WORK ITEM — Beginning with the line where "They are also" appears, repeat every remaining line of the entries exactly, the last line included.

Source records
- - - - - - -

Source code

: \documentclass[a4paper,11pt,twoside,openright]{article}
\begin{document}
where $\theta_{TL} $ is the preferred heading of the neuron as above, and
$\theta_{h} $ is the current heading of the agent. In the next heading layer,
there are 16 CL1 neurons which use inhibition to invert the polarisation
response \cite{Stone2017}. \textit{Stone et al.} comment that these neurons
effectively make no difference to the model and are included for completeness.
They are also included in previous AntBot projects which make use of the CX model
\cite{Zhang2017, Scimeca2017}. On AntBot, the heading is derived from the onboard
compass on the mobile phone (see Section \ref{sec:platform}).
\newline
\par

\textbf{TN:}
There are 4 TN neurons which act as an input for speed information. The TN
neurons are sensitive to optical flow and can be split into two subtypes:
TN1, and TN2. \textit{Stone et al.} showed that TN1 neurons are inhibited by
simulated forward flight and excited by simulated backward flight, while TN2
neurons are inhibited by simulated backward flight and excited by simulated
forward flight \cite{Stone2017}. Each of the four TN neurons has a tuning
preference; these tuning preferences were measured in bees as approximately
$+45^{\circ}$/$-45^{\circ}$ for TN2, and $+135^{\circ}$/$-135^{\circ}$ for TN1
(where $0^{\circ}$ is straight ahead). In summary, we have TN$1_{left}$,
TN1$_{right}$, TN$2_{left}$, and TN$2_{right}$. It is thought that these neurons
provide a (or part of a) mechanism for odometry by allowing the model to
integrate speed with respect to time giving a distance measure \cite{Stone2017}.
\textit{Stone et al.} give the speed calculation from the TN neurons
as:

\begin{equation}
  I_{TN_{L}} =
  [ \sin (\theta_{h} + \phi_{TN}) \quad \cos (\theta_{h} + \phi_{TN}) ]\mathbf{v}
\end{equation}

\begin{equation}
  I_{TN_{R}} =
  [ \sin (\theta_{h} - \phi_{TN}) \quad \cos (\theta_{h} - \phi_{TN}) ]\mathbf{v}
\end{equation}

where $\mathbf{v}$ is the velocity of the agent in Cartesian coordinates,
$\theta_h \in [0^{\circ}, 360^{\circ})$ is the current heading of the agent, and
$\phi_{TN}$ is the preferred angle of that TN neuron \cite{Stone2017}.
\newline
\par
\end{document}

- - - - - - -

TASK OUTPUT —
They are also included in previous AntBot projects which make use of the CX model
\cite{Zhang2017, Scimeca2017}. On AntBot, the heading is derived from the onboard
compass on the mobile phone (see Section \ref{sec:platform}).
\newline
\par

\textbf{TN:}
There are 4 TN neurons which act as an input for speed information. The TN
neurons are sensitive to optical flow and can be split into two subtypes:
TN1, and TN2. \textit{Stone et al.} showed that TN1 neurons are inhibited by
simulated forward flight and excited by simulated backward flight, while TN2
neurons are inhibited by simulated backward flight and excited by simulated
forward flight \cite{Stone2017}. Each of the four TN neurons has a tuning
preference; these tuning preferences were measured in bees as approximately
$+45^{\circ}$/$-45^{\circ}$ for TN2, and $+135^{\circ}$/$-135^{\circ}$ for TN1
(where $0^{\circ}$ is straight ahead). In summary, we have TN$1_{left}$,
TN1$_{right}$, TN$2_{left}$, and TN$2_{right}$. It is thought that these neurons
provide a (or part of a) mechanism for odometry by allowing the model to
integrate speed with respect to time giving a distance measure \cite{Stone2017}.
\textit{Stone et al.} give the speed calculation from the TN neurons
as:

\begin{equation}
  I_{TN_{L}} =
  [ \sin (\theta_{h} + \phi_{TN}) \quad \cos (\theta_{h} + \phi_{TN}) ]\mathbf{v}
\end{equation}

\begin{equation}
  I_{TN_{R}} =
  [ \sin (\theta_{h} - \phi_{TN}) \quad \cos (\theta_{h} - \phi_{TN}) ]\mathbf{v}
\end{equation}

where $\mathbf{v}$ is the velocity of the agent in Cartesian coordinates,
$\theta_h \in [0^{\circ}, 360^{\circ})$ is the current heading of the agent, and
$\phi_{TN}$ is the preferred angle of that TN neuron \cite{Stone2017}.
\newline
\par
\end{document}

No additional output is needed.